-- TASK OBJECTIVE --
Do not copy the pictures. Write out the lines from the start of the entries through the line containing "respective target values.".
*** EXERCISE INPUT ***
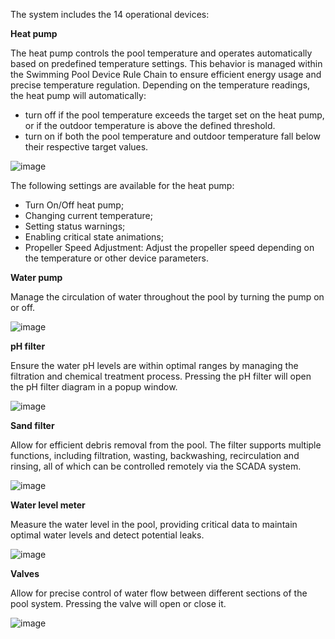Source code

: The system includes the 14 operational devices:

**Heat pump**

The heat pump controls the pool temperature and operates automatically based on predefined temperature settings. This behavior is managed within the Swimming Pool Device Rule Chain to ensure efficient energy usage and precise temperature regulation. Depending on the temperature readings, the heat pump will automatically:
* turn off if the pool temperature exceeds the target set on the heat pump, or if the outdoor temperature is above the defined threshold.
* turn on if both the pool temperature and outdoor temperature fall below their respective target values.

![image](https://img.thingsboard.io/solutions/swimming_pool_scada_system/scada-devices/heat-pump-high-performance.png)

The following settings are available for the heat pump:

- Turn On/Off heat pump;
- Changing current temperature;
- Setting status warnings;
- Enabling critical state animations;
- Propeller Speed Adjustment: Adjust the propeller speed depending on the temperature or other device parameters.

**Water pump**

Manage the circulation of water throughout the pool by turning the pump on or off.

![image](https://img.thingsboard.io/solutions/swimming_pool_scada_system/scada-devices/water-pump-high-performance.png)

**pH filter**

Ensure the water pH levels are within optimal ranges by managing the filtration and chemical treatment process. Pressing the pH filter will open the pH filter diagram in a popup window.

![image](https://img.thingsboard.io/solutions/swimming_pool_scada_system/scada-devices/ph-filter-high-performance.png)

**Sand filter**

Allow for efficient debris removal from the pool. The filter supports multiple functions, including filtration, wasting, backwashing, recirculation and rinsing, all of which can be controlled remotely via the SCADA system.

![image](https://img.thingsboard.io/solutions/swimming_pool_scada_system/scada-devices/sand-filter-high-performance.png)

**Water level meter**

Measure the water level in the pool, providing critical data to maintain optimal water levels and detect potential leaks.

![image](https://img.thingsboard.io/solutions/swimming_pool_scada_system/scada-devices/hp-pool-performance.png)

**Valves**

Allow for precise control of water flow between different sections of the pool system. Pressing the valve will open or close it.

![image](https://img.thingsboard.io/solutions/swimming_pool_scada_system/scada-devices/valve-high-performance.png)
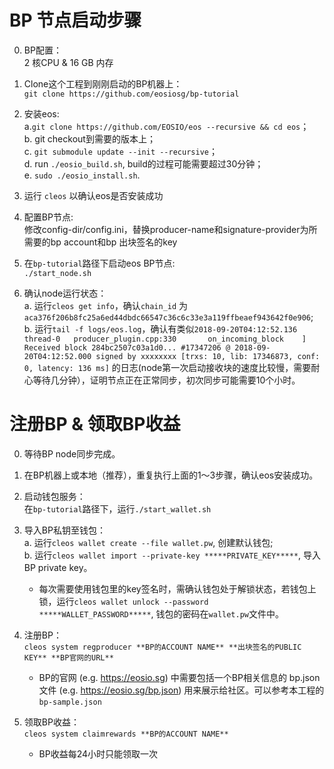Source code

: # BP 节点启动步骤

0. BP配置：  
  2 核CPU & 16 GB 内存
  
1. Clone这个工程到刚刚启动的BP机器上：  
  `git clone https://github.com/eosiosg/bp-tutorial`
  
2. 安装eos:  
	a.`git clone https://github.com/EOSIO/eos --recursive && cd eos`；  
	b. git checkout到需要的版本上；  
	c. `git submodule update --init --recursive`；  
	d. run `./eosio_build.sh`, build的过程可能需要超过30分钟；  
	e. `sudo ./eosio_install.sh`.  
  
3. 运行 `cleos` 以确认eos是否安装成功
  
4. 配置BP节点:  
  修改config-dir/config.ini，替换producer-name和signature-provider为所需要的bp account和bp 出块签名的key

5. 在`bp-tutorial`路径下启动eos BP节点:  
  `./start_node.sh`
  
6. 确认node运行状态：  
	a. 运行`cleos get info`，确认`chain_id` 为 `aca376f206b8fc25a6ed44dbdc66547c36c6c33e3a119ffbeaef943642f0e906`;  
	b. 运行`tail -f logs/eos.log`，确认有类似`2018-09-20T04:12:52.136 thread-0   producer_plugin.cpp:330       on_incoming_block    ] Received block 284bc2507c03a1d0... #17347206 @ 2018-09-20T04:12:52.000 signed by xxxxxxxx [trxs: 10, lib: 17346873, conf: 0, latency: 136 ms]` 的日志(node第一次启动接收块的速度比较慢，需要耐心等待几分钟），证明节点正在正常同步，初次同步可能需要10个小时。  
 

# 注册BP & 领取BP收益

0. 等待BP node同步完成。

1. 在BP机器上或本地（推荐），重复执行上面的1～3步骤，确认eos安装成功。

2. 启动钱包服务：  
  在`bp-tutorial`路径下，运行`./start_wallet.sh`

3. 导入BP私钥至钱包：  
	a. 运行`cleos wallet create --file wallet.pw`, 创建默认钱包;  
	b. 运行`cleos wallet import --private-key *****PRIVATE_KEY*****`, 导入BP private key。  
	* 每次需要使用钱包里的key签名时，需确认钱包处于解锁状态，若钱包上锁，运行`cleos wallet unlock --password *****WALLET_PASSWORD*****`, 钱包的密码在`wallet.pw`文件中。

4. 注册BP：  
  `cleos system regproducer **BP的ACCOUNT NAME** **出块签名的PUBLIC KEY** **BP官网的URL**`
	* BP的官网 (e.g. https://eosio.sg) 中需要包括一个BP相关信息的 bp.json 文件 (e.g. https://eosio.sg/bp.json) 用来展示给社区。可以参考本工程的`bp-sample.json`

5. 领取BP收益：  
  `cleos system claimrewards **BP的ACCOUNT NAME**`
 	* BP收益每24小时只能领取一次






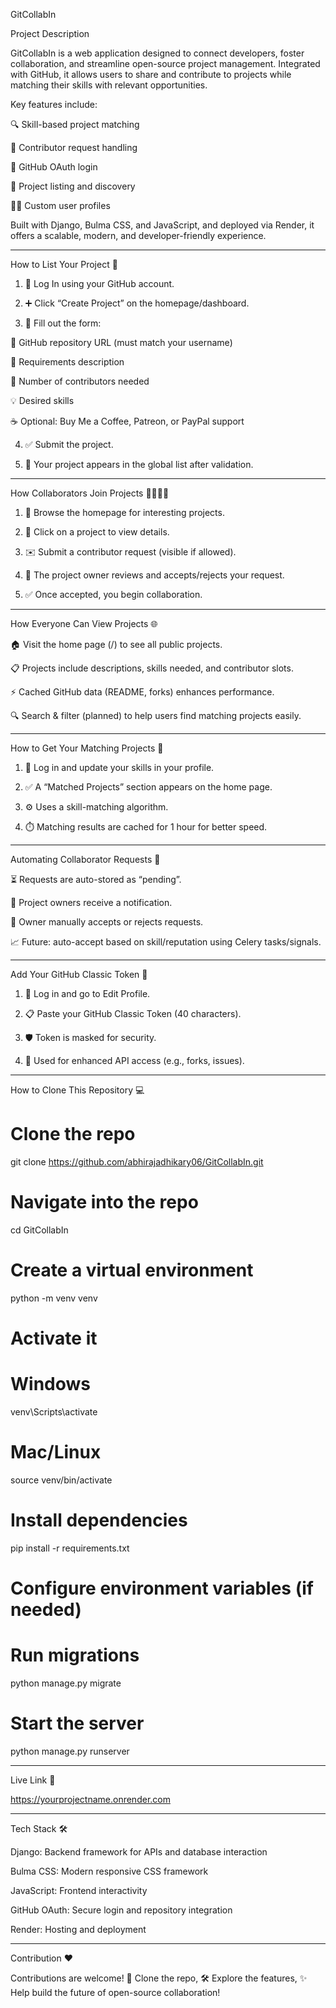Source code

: GitCollabIn

Project Description

GitCollabIn is a web application designed to connect developers, foster collaboration, and streamline open-source project management. Integrated with GitHub, it allows users to share and contribute to projects while matching their skills with relevant opportunities.

Key features include:

🔍 Skill-based project matching

🤝 Contributor request handling

🔐 GitHub OAuth login

🧭 Project listing and discovery

🧑‍💻 Custom user profiles


Built with Django, Bulma CSS, and JavaScript, and deployed via Render, it offers a scalable, modern, and developer-friendly experience.


---

How to List Your Project 🚀

1. 🔐 Log In using your GitHub account.


2. ➕ Click “Create Project” on the homepage/dashboard.


3. 📝 Fill out the form:

🔗 GitHub repository URL (must match your username)

📄 Requirements description

👥 Number of contributors needed

💡 Desired skills

☕ Optional: Buy Me a Coffee, Patreon, or PayPal support



4. ✅ Submit the project.


5. 📌 Your project appears in the global list after validation.




---

How Collaborators Join Projects 👨‍💻👩‍💻

1. 🔎 Browse the homepage for interesting projects.


2. 📘 Click on a project to view details.


3. ✉️ Submit a contributor request (visible if allowed).


4. 🧾 The project owner reviews and accepts/rejects your request.


5. ✅ Once accepted, you begin collaboration.




---

How Everyone Can View Projects 🌐

🏠 Visit the home page (/) to see all public projects.

📋 Projects include descriptions, skills needed, and contributor slots.

⚡ Cached GitHub data (README, forks) enhances performance.

🔍 Search & filter (planned) to help users find matching projects easily.



---

How to Get Your Matching Projects 🧠

1. 🔐 Log in and update your skills in your profile.


2. ✅ A “Matched Projects” section appears on the home page.


3. ⚙️ Uses a skill-matching algorithm.


4. ⏱️ Matching results are cached for 1 hour for better speed.




---

Automating Collaborator Requests 🤖

⏳ Requests are auto-stored as “pending”.

🔔 Project owners receive a notification.

🧾 Owner manually accepts or rejects requests.

📈 Future: auto-accept based on skill/reputation using Celery tasks/signals.



---

Add Your GitHub Classic Token 🔑

1. 🔐 Log in and go to Edit Profile.


2. 📋 Paste your GitHub Classic Token (40 characters).


3. 🛡️ Token is masked for security.


4. 🚀 Used for enhanced API access (e.g., forks, issues).




---

How to Clone This Repository 💻

# Clone the repo
git clone https://github.com/abhirajadhikary06/GitCollabIn.git

# Navigate into the repo
cd GitCollabIn

# Create a virtual environment
python -m venv venv

# Activate it
# Windows
venv\Scripts\activate
# Mac/Linux
source venv/bin/activate

# Install dependencies
pip install -r requirements.txt

# Configure environment variables (if needed)

# Run migrations
python manage.py migrate

# Start the server
python manage.py runserver


---

Live Link 🔗

https://yourprojectname.onrender.com


---

Tech Stack 🛠️

Django: Backend framework for APIs and database interaction

Bulma CSS: Modern responsive CSS framework

JavaScript: Frontend interactivity

GitHub OAuth: Secure login and repository integration

Render: Hosting and deployment



---

Contribution ❤️

Contributions are welcome!
🧪 Clone the repo,
🛠️ Explore the features,
✨ Help build the future of open-source collaboration!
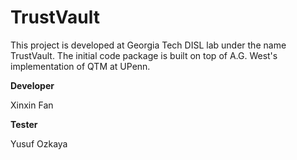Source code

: # TrustVault

This project is developed at Georgia Tech DISL lab under the name TrustVault. The initial code package is built on top of A.G. West's implementation of QTM at UPenn.

**Developer**

Xinxin Fan

**Tester**

Yusuf Ozkaya

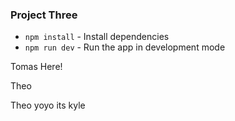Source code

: ### Project Three

- `npm install` - Install dependencies
- `npm run dev` - Run the app in development mode

Tomas Here!

Theo

Theo
yoyo its kyle
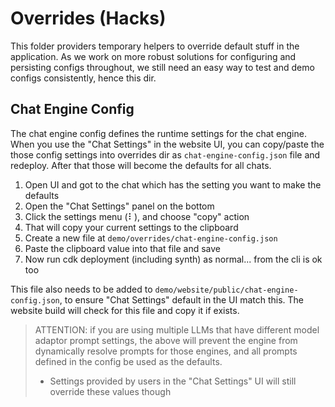 # Overrides (Hacks)

This folder providers temporary helpers to override default stuff in the application. As we work on more robust solutions for configuring and persisting configs throughout, we still need an easy way to test and demo configs consistently, hence this dir.

## Chat Engine Config

The chat engine config defines the runtime settings for the chat engine. When you use the "Chat Settings" in the website UI, you can copy/paste the those config settings into overrides dir as `chat-engine-config.json` file and redeploy. After that those will become the defaults for all chats.

1. Open UI and got to the chat which has the setting you want to make the defaults
2. Open the "Chat Settings" panel on the bottom
3. Click the settings menu (⠇), and choose "copy" action
4. That will copy your current settings to the clipboard
5. Create a new file at `demo/overrides/chat-engine-config.json`
6. Paste the clipboard value into that file and save
7. Now run cdk deployment (including synth) as normal... from the cli is ok too

This file also needs to be added to `demo/website/public/chat-engine-config.json`, to ensure "Chat Settings" default in the UI match this. The website build will check for this file and copy it if exists.

> ATTENTION: if you are using multiple LLMs that have different model adaptor prompt settings, the above will prevent the engine from dynamically resolve prompts for those engines, and all prompts defined in the config be used as the defaults.
> - Settings provided by users in the "Chat Settings" UI will still override these values though
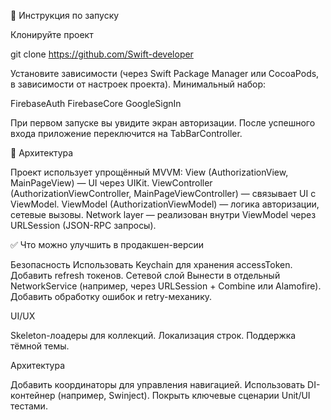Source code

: 🚀 Инструкция по запуску

Клонируйте проект

git clone https://github.com/Swift-developer

Установите зависимости (через Swift Package Manager или CocoaPods, в зависимости от настроек проекта).
Минимальный набор:

FirebaseAuth
FirebaseCore
GoogleSignIn

При первом запуске вы увидите экран авторизации. После успешного входа приложение переключится на TabBarController.

🔧 Архитектура

Проект использует упрощённый MVVM:
View (AuthorizationView, MainPageView) — UI через UIKit.
ViewController (AuthorizationViewController, MainPageViewController) — связывает UI с ViewModel.
ViewModel (AuthorizationViewModel) — логика авторизации, сетевые вызовы.
Network layer — реализован внутри ViewModel через URLSession (JSON-RPC запросы).

✅ Что можно улучшить в продакшен-версии

Безопасность
Использовать Keychain для хранения accessToken.
Добавить refresh токенов.
Сетевой слой
Вынести в отдельный NetworkService (например, через URLSession + Combine или Alamofire).
Добавить обработку ошибок и retry-механику.

UI/UX

Skeleton-лоадеры для коллекций.
Локализация строк.
Поддержка тёмной темы.

Архитектура

Добавить координаторы для управления навигацией.
Использовать DI-контейнер (например, Swinject).
Покрыть ключевые сценарии Unit/UI тестами.
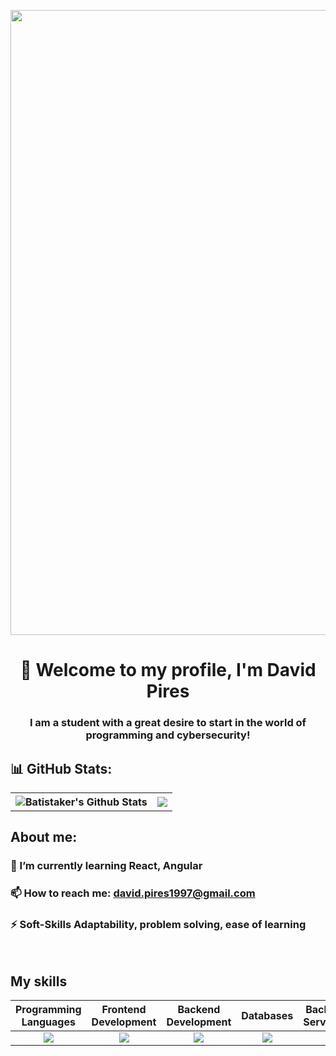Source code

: <p align="center"> <img width=1000px heigth=1500px src="https://github.com/Batistaker47/Batistaker47/assets/145103864/d49aea46-896a-454b-b566-5523178a70b1"  /> </p>
<h1 align="center">👋 Welcome to my profile, I'm David Pires</h1>

<h3 align="center">I am a student with a great desire to start in the world of programming and cybersecurity!</h3>
<h2 align="left"> 📊 GitHub Stats: </h2>

<table align="center">
  <th> 
    <img alt="Batistaker's Github Stats" src="https://github-readme-stats-batistaker47s-projects.vercel.app/api/top-langs/?username=Batistaker47&theme=radical&hide_border=true&count_private=true&layout=compact&langs_count=10" />
  </th>
  <th> <img src="https://github-readme-streak-stats.herokuapp.com/?user=Batistaker47&theme=radical&hide_border=true" /> </th>
</table>

## About me: 

### 📝 I’m currently learning **React, Angular**

### 📫 How to reach me: **david.pires1997@gmail.com**

### ⚡ Soft-Skills **Adaptability, problem solving, ease of learning**
<span> &nbsp; </span>

## My skills
  <table>
    <thead>
      <tr>
        <th>Programming Languages</th>
        <th>Frontend Development</th>
        <th>Backend Development</th>
        <th>Databases</th>
        <th>Backend as a Service(BaaS)</th>
        <th>Other Tools</th>
      </tr>
    </thead>
    <tbody>
      <tr>
        <td align="center"> <img src="https://skillicons.dev/icons?i=python,java,js,php,bash" /> </td>
        <td align="center"> <img src="https://skillicons.dev/icons?i=html,css" /> </td>
        <td align="center"> <img src="https://skillicons.dev/icons?i=spring" /> </td>
        <td align="center"> <img src="https://skillicons.dev/icons?i=mysql,mongodb" /> </td>
        <td align="center"> <img src="https://skillicons.dev/icons?i=firebase" /> </td>
        <td align="center"> <img src="https://skillicons.dev/icons?i=linux,git" /> </td>
      </tr>
    </tbody>
  </table>



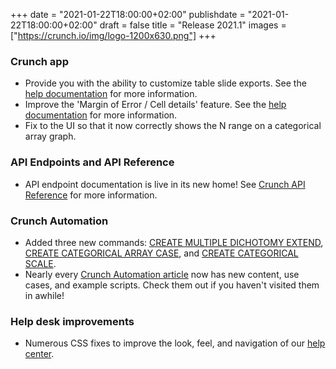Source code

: +++
date = "2021-01-22T18:00:00+02:00"
publishdate = "2021-01-22T18:00:00+02:00"
draft = false
title = "Release 2021.1"
images = ["https://crunch.io/img/logo-1200x630.png"]
+++

### Crunch app

- Provide you with the ability to customize table slide exports. See the [help documentation](https://help.crunch.io/hc/en-us/articles/360041481052-Customizing-your-tables-for-export-or-dashboards) for more information.
- Improve the 'Margin of Error / Cell details' feature. See the [help documentation](https://help.crunch.io/hc/en-us/articles/360040932251-Customizing-a-Table-or-Graph#more-options) for more information.
- Fix to the UI so that it now correctly shows the N range on a categorical array graph.

### API Endpoints and API Reference

- API endpoint documentation is live in its new home! See [Crunch API Reference](https://crunch.io/api/reference/) for more information.

### Crunch Automation

- Added three new commands: [CREATE MULTIPLE DICHOTOMY EXTEND](https://help.crunch.io/hc/en-us/articles/360053423591-CREATE-MULTIPLE-DICHOTOMY-EXTEND-command), [CREATE CATEGORICAL ARRAY CASE](https://help.crunch.io/hc/en-us/articles/360053423671-CREATE-CATEGORICAL-ARRAY-CASE-command), and [CREATE CATEGORICAL SCALE](https://help.crunch.io/hc/en-us/articles/360054595731-CREATE-CATEGORICAL-SCALE-command).
- Nearly every [Crunch Automation article](https://help.crunch.io/hc/en-us/sections/360010677071-Crunch-Automation-commands) now has new content, use cases, and example scripts. Check them out if you haven't visited them in awhile!

### Help desk improvements

- Numerous CSS fixes to improve the look, feel, and navigation of our [help center](https://help.crunch.io/hc/en-us/).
***
-- YOUR SOLUTION --
Source code

: The system includes the 14 operational devices:

**Heat pump**

The heat pump controls the pool temperature and operates automatically based on predefined temperature settings. This behavior is managed within the Swimming Pool Device Rule Chain to ensure efficient energy usage and precise temperature regulation. Depending on the temperature readings, the heat pump will automatically:
* turn off if the pool temperature exceeds the target set on the heat pump, or if the outdoor temperature is above the defined threshold.
* turn on if both the pool temperature and outdoor temperature fall below their respective target values.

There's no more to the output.